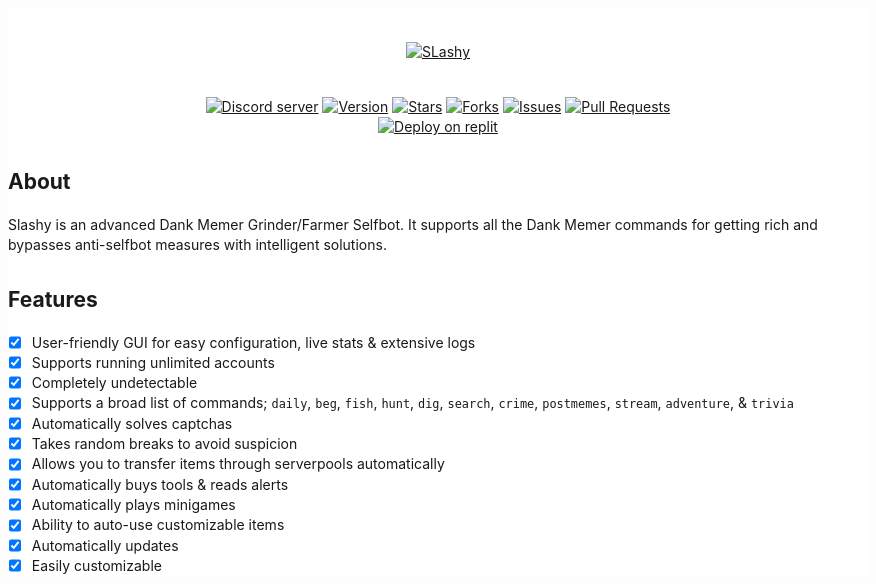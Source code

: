 <div align="center">
	<br>
	<p>
		<a href="https://discord.gg/ejEkDvZCzu"><img src="https://media.discordapp.net/attachments/1031166956541333675/1109981153282244730/BeFunky-design__1___2_-removebg-preview_1.png?width=497&height=156" width="780" alt="SLashy" /></a>
	</p>
	</br>
	<a href="https://discord.gg/vpHKcMZrrt"><img src="https://img.shields.io/badge/Support_Server-000?style=for-the-badge&logo=&color=informational" alt="Discord server" /></a>
	<a href="/"><img src="https://img.shields.io/badge/Version-2.0-000?style=for-the-badge&logo=&color=informational" alt="Version" /></a>
	<a href="https://github.com/TahaGorme/Slashy/stargazers"><img src="https://img.shields.io/github/stars/TahaGorme/Slashy?style=for-the-badge&logo=&color=blue" alt="Stars" /></a>
	<a href="https://github.com/TahaGorme/Slashy/network/members"><img src="https://img.shields.io/github/forks/TahaGorme/Slashy?style=for-the-badge&logo=&color=blue" alt="Forks" /></a>
	<a href="https://github.com/TahaGorme/Slashy/issues"><img src="https://img.shields.io/github/issues/TahaGorme/Slashy?style=for-the-badge&logo=&color=informational" alt="Issues" /></a>
	<a href="https://github.com/TahaGorme/Slashy/pulls"><img src="https://img.shields.io/github/issues-pr/TahaGorme/Slashy?style=for-the-badge&logo=&color=informational" alt="Pull Requests" /></a>
<br>
	<a href="https://replit.com/new/github/tahagorme/slashy"><img src="https://binbashbanana.github.io/deploy-buttons/buttons/remade/replit.svg" alt="Deploy on replit" /></a>

</br>
</div>

 ## About
Slashy is an advanced Dank Memer Grinder/Farmer Selfbot. It supports all the Dank Memer commands for getting rich and bypasses anti-selfbot measures with intelligent solutions. 

## Features
- [x] User-friendly GUI for easy configuration, live stats & extensive logs
- [x] Supports running unlimited accounts
- [x] Completely undetectable
- [x] Supports a broad list of commands;
     `daily`,
     `beg`,
     `fish`,
     `hunt`,
     `dig`,
     `search`,
     `crime`,
     `postmemes`,
     `stream`,
     `adventure`, &
     `trivia`
- [x] Automatically solves captchas
- [x] Takes random breaks to avoid suspicion
- [x] Allows you to transfer items through serverpools automatically 
- [x] Automatically buys tools & reads alerts
- [x] Automatically plays minigames
- [x] Ability to auto-use customizable items
- [x] Automatically updates
- [x] Easily customizable
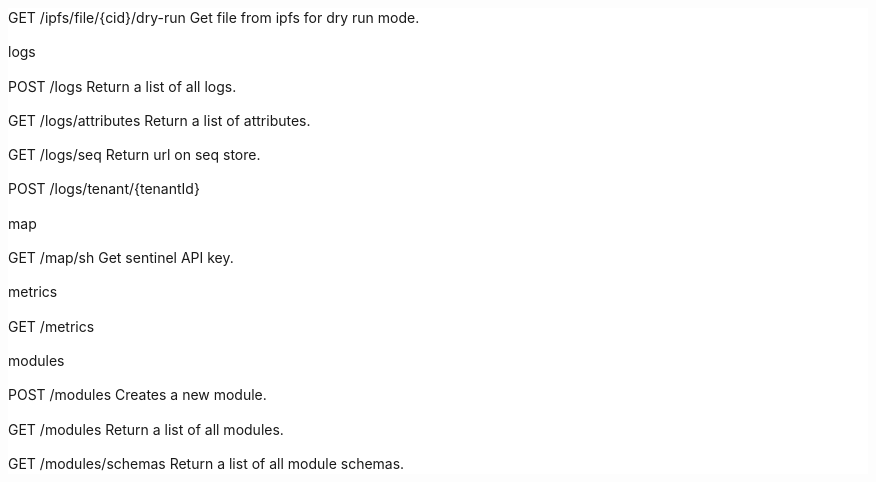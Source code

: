 

GET
/ipfs/file/{cid}/dry-run
Get file from ipfs for dry run mode.


logs


POST
/logs
Return a list of all logs.



GET
/logs/attributes
Return a list of attributes.



GET
/logs/seq
Return url on seq store.



POST
/logs/tenant/{tenantId}


map


GET
/map/sh
Get sentinel API key.


metrics


GET
/metrics

modules


POST
/modules
Creates a new module.



GET
/modules
Return a list of all modules.



GET
/modules/schemas
Return a list of all module schemas.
###
» **Aim of the exercise**
Each line of the records is to be reproduced exactly, and each picture dropped.

» **Completed exercise**
Source code

: <div align="center">
	<br>
	<p>
		<a href="https://discord.gg/ejEkDvZCzu"><img src="https://media.discordapp.net/attachments/1031166956541333675/1109981153282244730/BeFunky-design__1___2_-removebg-preview_1.png?width=497&height=156" width="780" alt="SLashy" /></a>
	</p>
	</br>
	<a href="https://discord.gg/vpHKcMZrrt"><img src="https://img.shields.io/badge/Support_Server-000?style=for-the-badge&logo=&color=informational" alt="Discord server" /></a>
	<a href="/"><img src="https://img.shields.io/badge/Version-2.0-000?style=for-the-badge&logo=&color=informational" alt="Version" /></a>
	<a href="https://github.com/TahaGorme/Slashy/stargazers"><img src="https://img.shields.io/github/stars/TahaGorme/Slashy?style=for-the-badge&logo=&color=blue" alt="Stars" /></a>
	<a href="https://github.com/TahaGorme/Slashy/network/members"><img src="https://img.shields.io/github/forks/TahaGorme/Slashy?style=for-the-badge&logo=&color=blue" alt="Forks" /></a>
	<a href="https://github.com/TahaGorme/Slashy/issues"><img src="https://img.shields.io/github/issues/TahaGorme/Slashy?style=for-the-badge&logo=&color=informational" alt="Issues" /></a>
	<a href="https://github.com/TahaGorme/Slashy/pulls"><img src="https://img.shields.io/github/issues-pr/TahaGorme/Slashy?style=for-the-badge&logo=&color=informational" alt="Pull Requests" /></a>
<br>
	<a href="https://replit.com/new/github/tahagorme/slashy"><img src="https://binbashbanana.github.io/deploy-buttons/buttons/remade/replit.svg" alt="Deploy on replit" /></a>

</br>
</div>

 ## About
Slashy is an advanced Dank Memer Grinder/Farmer Selfbot. It supports all the Dank Memer commands for getting rich and bypasses anti-selfbot measures with intelligent solutions. 

## Features
- [x] User-friendly GUI for easy configuration, live stats & extensive logs
- [x] Supports running unlimited accounts
- [x] Completely undetectable
- [x] Supports a broad list of commands;
     `daily`,
     `beg`,
     `fish`,
     `hunt`,
     `dig`,
     `search`,
     `crime`,
     `postmemes`,
     `stream`,
     `adventure`, &
     `trivia`
- [x] Automatically solves captchas
- [x] Takes random breaks to avoid suspicion
- [x] Allows you to transfer items through serverpools automatically 
- [x] Automatically buys tools & reads alerts
- [x] Automatically plays minigames
- [x] Ability to auto-use customizable items
- [x] Automatically updates
- [x] Easily customizable
Source code

: 

GET
/ipfs/file/{cid}/dry-run
Get file from ipfs for dry run mode.


logs


POST
/logs
Return a list of all logs.



GET
/logs/attributes
Return a list of attributes.



GET
/logs/seq
Return url on seq store.



POST
/logs/tenant/{tenantId}


map


GET
/map/sh
Get sentinel API key.


metrics


GET
/metrics

modules


POST
/modules
Creates a new module.



GET
/modules
Return a list of all modules.



GET
/modules/schemas
Return a list of all module schemas.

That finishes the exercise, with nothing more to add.